As I said before, I recently bought a Mackie 1604 mixer and added it to my Pro Tools workstation. I came up with what I consider to be the ultimate layout for the mixer. Obviously everyone has their own needs and their own gear so this won’t work for all. But it might give you a few ideas of how you can improve your own audio monitoring.
1/2 (Open) 3/4 Video Deck Out 5/6 DAT Out 7/8 (Open) 9-16 Pro Tools Out 1-8
1 Computer 2 Ipod 3 Laptop 4 DVD
Main L/R Sub1/2 LS/RS Sub3/4 C/LFE
1-6 Pro Tools In 1-6
1/2 Pro Tools In 7/8 3/4 Video Deck In 5/6 DAT In
In VCR Out Out VCR In
There are a few key ideas behind this layout.

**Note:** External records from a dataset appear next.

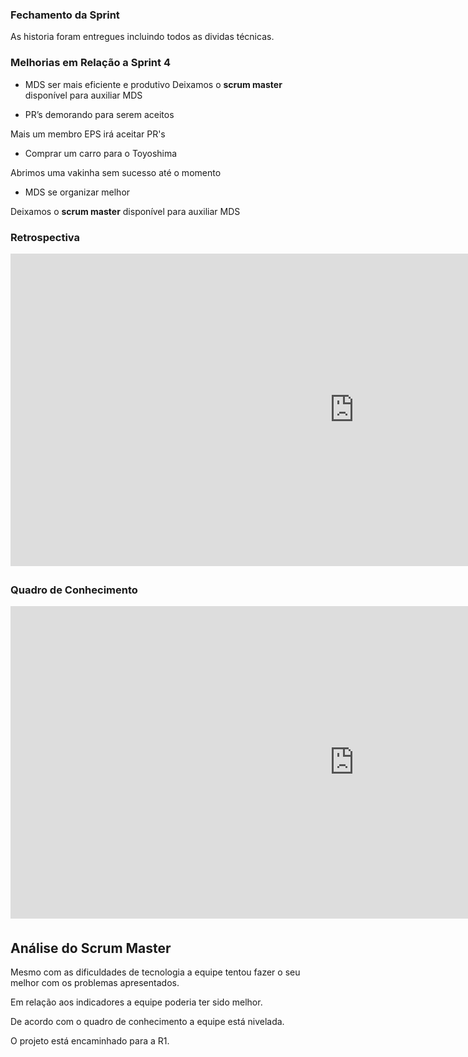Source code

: ### Fechamento da Sprint
As historia foram entregues incluindo todos as dividas técnicas.

### Melhorias em Relação a __Sprint__ 4

* MDS ser mais eficiente e produtivo
Deixamos o __scrum master__ disponível para auxiliar MDS 

* PR’s demorando para serem aceitos

Mais um membro EPS irá aceitar PR's

* Comprar um carro para o Toyoshima

Abrimos uma vakinha sem sucesso até o momento

* MDS se organizar melhor

Deixamos o __scrum master__ disponível para auxiliar MDS 

### Retrospectiva
<iframe width="1100" height="500" frameborder="0" src="https://docs.google.com/document/d/e/2PACX-1vTMjeZUjVSTHYJ0f_EcOXuMd_b4H8FpF3iZe0_FUODpPSwA3fPnUq4RHFUcD_41K6V4qM3_MjV1-J_F/pub" scrolling="no" style="overflow: hidden; margin-bottom: 5px;">Your browser is not able to display frames</iframe>

### Quadro de Conhecimento
<iframe width="1100" height="500" frameborder="0" src="https://docs.google.com/spreadsheets/d/e/2PACX-1vQz4PB1QudgJp7Resl8wUHgxOGqkoSUCB47p7MJxv02Co7vuFXVY0JxMVbYuSR9alX9l6H8kZnjqhd3/pubhtml
" scrolling="no" style="overflow: hidden; margin-bottom: 5px;">Your browser is not able to display frames</iframe>

## Análise do Scrum Master

Mesmo com as dificuldades de tecnologia a equipe tentou fazer o seu melhor com os problemas apresentados.

Em relação aos indicadores a equipe poderia ter sido melhor.

De acordo com o quadro de conhecimento a equipe está nivelada.

O projeto está encaminhado para a R1.
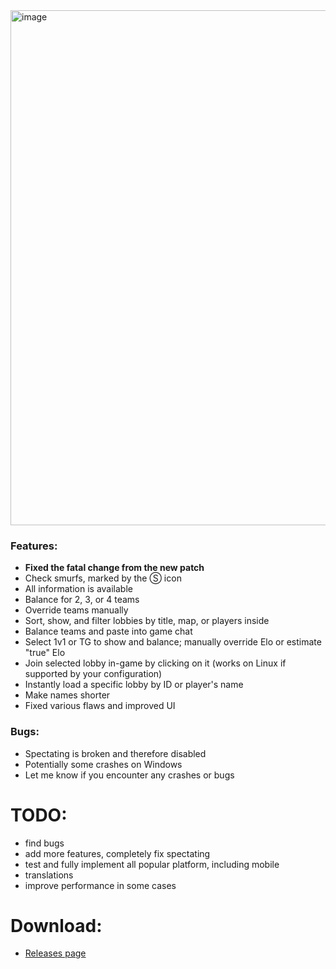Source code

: <img width="1000" height="824" alt="image" src="https://github.com/user-attachments/assets/497b6f18-a386-418f-af1e-51ae4c297692" />

### Features:

- **Fixed the fatal change from the new patch**
- Check smurfs, marked by the Ⓢ icon
- All information is available
- Balance for 2, 3, or 4 teams
- Override teams manually
- Sort, show, and filter lobbies by title, map, or players inside
- Balance teams and paste into game chat
- Select 1v1 or TG to show and balance; manually override Elo or estimate "true" Elo
- Join selected lobby in-game by clicking on it (works on Linux if supported by your configuration)
- Instantly load a specific lobby by ID or player's name
- Make names shorter
- Fixed various flaws and improved UI

### Bugs:
- Spectating is broken and therefore disabled
- Potentially some crashes on Windows
- Let me know if you encounter any crashes or bugs
# TODO:
- find bugs
- add more features, completely fix spectating
- test and fully implement all popular platform, including mobile
- translations
- improve performance in some cases
  
# Download:
- [Releases page](https://github.com/DjSapsan/AoE-2-DE-Lobby-Simulator/releases/latest)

The first is the use of Inputs 9-16 for the Pro Tools. This came straight from the 1604 manual itself. It has a layout for an 8-channel multi-track recorder that does the same thing. Typical post-production sound thought is to put your Pro Tools on 1-8 since it’s the single most important piece of gear. However, by moving it down to 9-16, it opens up the Direct Outs 1-8. These take the signal coming in on Inputs 1-8 and pass them out, post-fader, through the Direct Outs. This way you can send those into your Pro Tools and not use up your sub-outs.
The second key idea is Aux Returns and Aux Sends as additional Ins and Outs. Often these are thought of as paths to send signals for effects processing that then returning them to mixer. A channel insert will run an effect on a single channel like a compressor on a microphone. But an Aux Send and Return can be used to add reverb to many channels at once.
That’s all very cool for working with a band but not very useful for a digital audio workstation. So forget it. The Aux Returns are 4 additional stereo inputs. You can see that I used them to patch in my computers and what not. It’s mostly about listening to music. You can put anything you want here. It doesn’t have to be stereo. In some cases, especially Aux Return 1 and 2, they can be sent into a “record” path were they would go back into your Pro Tools. But for the most part use it for gear that you simple want to listen to on your speakers.
The Aux Sends give you 6 mono channels out to whatever you patch. They are accessed on the Input channels themselves. This is an easy way to do something like send a stereo pair from Pro Tools to be recorded on a DAT or a Video Deck. I also put Pro Tools itself on a pair of Sends. It’s for greater flexibility. I can’t see myself using it much but it would allow me to loop a sound out a Pro Tools through the board and back in. Maybe I wind up with some amazing analog reverb unit. It could be patched into a channel insert and sent right back into Pro Tools for recording. That’s the idea. As I said before about Direct Outs, it also frees up sub-outs.
You need the sub-outs for speakers. This is the third key idea. Typically I’ve set up 5.1 surround sound on mixers with 8 sub-out busses. Six for the speakers and 2 to go back into Pro Tools. But with this setup we’ve already handled all the paths back into to Pro Tools—and other gear for that matter. Put your left and right speakers on Main Out. Most other inputs like Aux Returns and Tape In all monitor by default on Main Out. Then use the four sub-outs for your 4 additional speakers, Left Surround–Right Surround and Center–Sub.
By using this setup I was able to extend the 1604 (16 ins, 4 sub-outs) to 22 Ins and 14 Outs. And I didn’t touch the Control Room Outs which could probably be used for something else. Plus I have 4 open Ins right on faders on my mixer.
Now if only my video path were so easy.